Authors: Jake Atlas (McCormick ’19), Walker Reinfeld (Weinberg ’20), Joey Reinsdorf (Weinberg ’19)
In the age of technology, the presence of human umpires in baseball is becoming increasingly disputed. Major League Baseball (MLB) is already using Statcast, which is capable of determining balls and strikes with much greater efficacy than even the most highly-trained human eyes. As a result, we can actually determine the magnitude of the effect umpire mistakes have on MLB games.
While some umpire errors have an obvious effect on games, like umpire Jim Joyce’s incorrect call that spoiled Armando Galarraga’s would-be perfect game in 2010, more subtle effects are unclear. It would be a blow to the World Umpires Association if it could be proven that umpire mistakes have a meaningful impact on the game.
We know that umpires make mistakes on a daily basis, but how biased are these mistakes?
Using pitcher salary as a proxy for the quality of each pitcher, we examined whether there was any potential for a causal relationship between markers measuring types of umpire mistakes occurring for each MLB pitcher in 2017 and those pitchers’ salaries. We’ve defined four markers that were used throughout the study: incorrect_favors_pitcher_standardized (IFPS), incorrect_favors_batter_standardized (IFBS), unfair_strikout_standardized (USS), and unfair_walk_standardized (UWS).
IFPS measures the number of pitches that should have been called balls, but were instead called strikes by the umpire. It’s standardized by the number of pitches thrown by the pitcher during the course of the season. IFBS measures the number of pitches that should have been called strikes, but were instead called balls. It is standardized similarly to IFPS.
For each pitcher, USS measures the percentage of batters faced by the given pitcher who struck out on a called strike that should have been a ball. UWS measures the percentage of batters faced by the given pitcher who walked on a ball that should have been called a strike.
From the graphical representations of these four markers, it’s evident that there is no highly important relationship between any of these factors and salary. However, it can be the case that after controlling for other factors, a relationship may appear, so we delved deeper into the data to probe for the possibility of umpire bias.
On average, we see that umpires make mistakes: on average, pitchers in 2017 had a little over 5% of pitches miscategorized. Of these mistakes, roughly 55% favored the pitcher. This difference is statistically significant at even the most stringent of the standard statistical requirements (p-val = 8.121e-10). Therefore we know that the umpires – at least in 2017 – favored pitchers more than batters, but is there a pattern that suggests better pitchers may be more or less favored?

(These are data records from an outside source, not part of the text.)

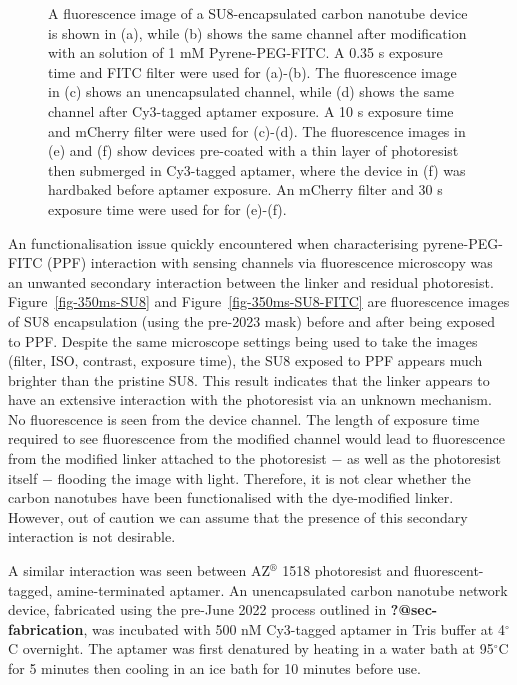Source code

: \documentclass[
  a4paper,
]{scrbook}
\begin{document}
\begin{figure}
\begin{minipage}[t]{0.47\linewidth}
{{}

}

\subcaption{\label{fig-aptamer-photoresist-4}}
\end{minipage}%

\caption{\label{fig-photoresist-contamination}A fluorescence image of a
SU8-encapsulated carbon nanotube device is shown in (a), while (b) shows
the same channel after modification with an solution of 1 mM
Pyrene-PEG-FITC. A 0.35 s exposure time and FITC filter were used for
(a)-(b). The fluorescence image in (c) shows an unencapsulated channel,
while (d) shows the same channel after Cy3-tagged aptamer exposure. A 10
s exposure time and mCherry filter were used for (c)-(d). The
fluorescence images in (e) and (f) show devices pre-coated with a thin
layer of photoresist then submerged in Cy3-tagged aptamer, where the
device in (f) was hardbaked before aptamer exposure. An mCherry filter
and 30 s exposure time were used for for (e)-(f).}

\end{figure}

An functionalisation issue quickly encountered when characterising
pyrene-PEG-FITC (PPF) interaction with sensing channels via fluorescence
microscopy was an unwanted secondary interaction between the linker and
residual photoresist. Figure~\ref{fig-350ms-SU8} and
Figure~\ref{fig-350ms-SU8-FITC} are fluorescence images of SU8
encapsulation (using the pre-2023 mask) before and after being exposed
to PPF. Despite the same microscope settings being used to take the
images (filter, ISO, contrast, exposure time), the SU8 exposed to PPF
appears much brighter than the pristine SU8. This result indicates that
the linker appears to have an extensive interaction with the photoresist
via an unknown mechanism. No fluorescence is seen from the device
channel. The length of exposure time required to see fluorescence from
the modified channel would lead to fluorescence from the modified linker
attached to the photoresist \(-\) as well as the photoresist itself
\(-\) flooding the image with light. Therefore, it is not clear whether
the carbon nanotubes have been functionalised with the dye-modified
linker. However, out of caution we can assume that the presence of this
secondary interaction is not desirable.

A similar interaction was seen between AZ\(^\circledR\) 1518 photoresist
and fluorescent-tagged, amine-terminated aptamer. An unencapsulated
carbon nanotube network device, fabricated using the pre-June 2022
process outlined in \textbf{?@sec-fabrication}, was incubated with 500
nM Cy3-tagged aptamer in Tris buffer at 4\(^\circ\)C overnight. The
aptamer was first denatured by heating in a water bath at 95\(^\circ\)C
for 5 minutes then cooling in an ice bath for 10 minutes before use.
\end{document}
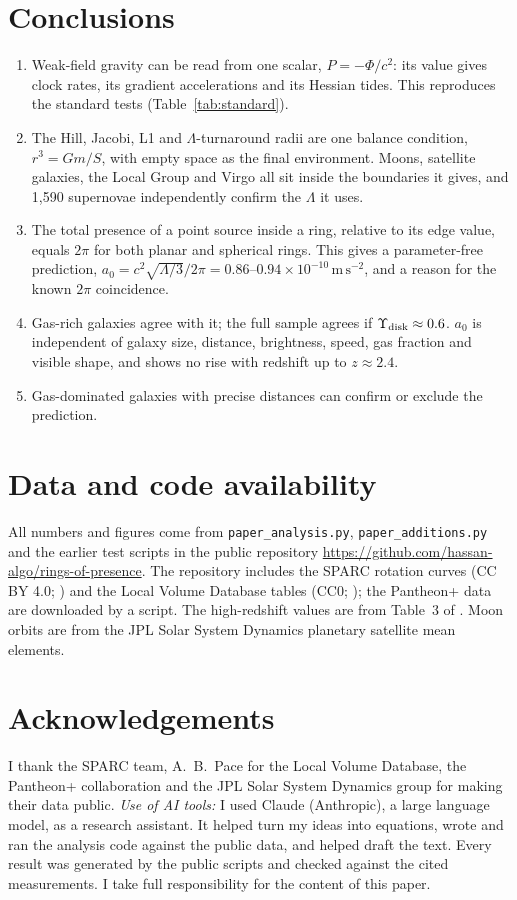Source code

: \documentclass[11pt]{article}
\newcommand{\unit}[1]{\,\mathrm{#1}}
\newcommand{\aunit}{\times10^{-10}\unit{m\,s^{-2}}}
\begin{document}
\section{Conclusions}
\begin{enumerate}
\item Weak-field gravity can be read from one scalar, $P=-\Phi/c^2$: its value gives clock rates, its gradient accelerations and its Hessian tides. This reproduces the standard tests (Table~\ref{tab:standard}).
\item The Hill, Jacobi, L1 and $\Lambda$-turnaround radii are one balance condition, $r^3=Gm/S$, with empty space as the final environment. Moons, satellite galaxies, the Local Group and Virgo all sit inside the boundaries it gives, and 1,590 supernovae independently confirm the $\Lambda$ it uses.
\item The total presence of a point source inside a ring, relative to its edge value, equals $2\pi$ for both planar and spherical rings. This gives a parameter-free prediction, $a_0=c^2\sqrt{\Lambda/3}/2\pi=0.86$--$0.94\aunit$, and a reason for the known $2\pi$ coincidence.
\item Gas-rich galaxies agree with it; the full sample agrees if $\Upsilon_{\rm disk}\approx0.6$. $a_0$ is independent of galaxy size, distance, brightness, speed, gas fraction and visible shape, and shows no rise with redshift up to $z\approx2.4$.
\item Gas-dominated galaxies with precise distances can confirm or exclude the prediction.
\end{enumerate}

\section*{Data and code availability}
All numbers and figures come from \texttt{paper\_analysis.py}, \texttt{paper\_additions.py} and the earlier test scripts in the public repository \url{https://github.com/hassan-algo/rings-of-presence}. The repository includes the SPARC rotation curves (CC BY 4.0; \citealt{Lelli2016}) and the Local Volume Database tables (CC0; \citealt{Pace2024}); the Pantheon+ data are downloaded by a script. The high-redshift values are from Table~3 of \citet{Price2021}. Moon orbits are from the JPL Solar System Dynamics planetary satellite mean elements.

\section*{Acknowledgements}
I thank the SPARC team, A.~B.~Pace for the Local Volume Database, the Pantheon+ collaboration and the JPL Solar System Dynamics group for making their data public.
\emph{Use of AI tools:} I used Claude (Anthropic), a large language model, as a research assistant. It helped turn my ideas into equations, wrote and ran the analysis code against the public data, and helped draft the text. Every result was generated by the public scripts and checked against the cited measurements. I take full responsibility for the content of this paper.
\end{document}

Initial statistical testing suggests that this should not be the case in most cases, corroborated by the graphs above that show the apparent lack of a relationship between salary and the markers of umpire errors. Without controlling for any other factors regarding pitchers, the likelihood of independence is rather high. The table below shows the p-values associated with hypothesis tests for lack of true correlation between salary and each of the four error markers. These p-value represent probabilities (bounded between 0 and 1) that we would see what we saw (the 2017 pitcher data) if the given marker were in fact completely unrelated to salary and the natural logarithm of salary.
|Error Marker||P-Value: Compared to Salary||P-Value: Compared to ln(Salary)||Direction of the Sample Correlation|
We see that in most cases, standard statistical threshold p-values are not achieved, and applying any reasonable correction for multiple comparisons, all cases are considered statistically insignificant. However, the combination of logic and the directions of the sample correlations still suggest that there is a possibility of umpire bias in favor of pitchers who have higher salaries.
In order to further explore the possibility of a relationship between umpires’ missed calls and pitcher salaries, we leveraged regression analysis tools. In order to control for remaining differences between pitchers that might bias umpires – besides salary – a number of other variables were used in the analysis, including the pitchers’ team, age, method of acquisition by the team, whether the pitcher is a starter, and some pitcher statistics.
In order to ensure the robustness of the chosen models, other plausible regression models were also created. It was found that, in general, models are not universally robust to seemingly reasonable changes. This indicates that none of the models can be used to make conclusive decisions on its own, but these models were useful in pinpointing potential criteria that may sway umpires. Further examination into each of these potential factors, however, showed inconsequential relationships. Even where statistically significant relationships exist, they are practically meaningless.
It appears that umpires – despite their propensity for making errors – are completely unbiased in their error-making. No factors explored had any statistically significant and practically meaningful relationship that suggested umpires are biased towards certain types of pitchers.
While this is not the result that can bring down the World Umpires Association, one thing is clear: umpires are human, and therefore unable to call a game without making mistakes. No particular type of player appears to benefit from this, on average, but there is no denying the impact that umpires have on the game.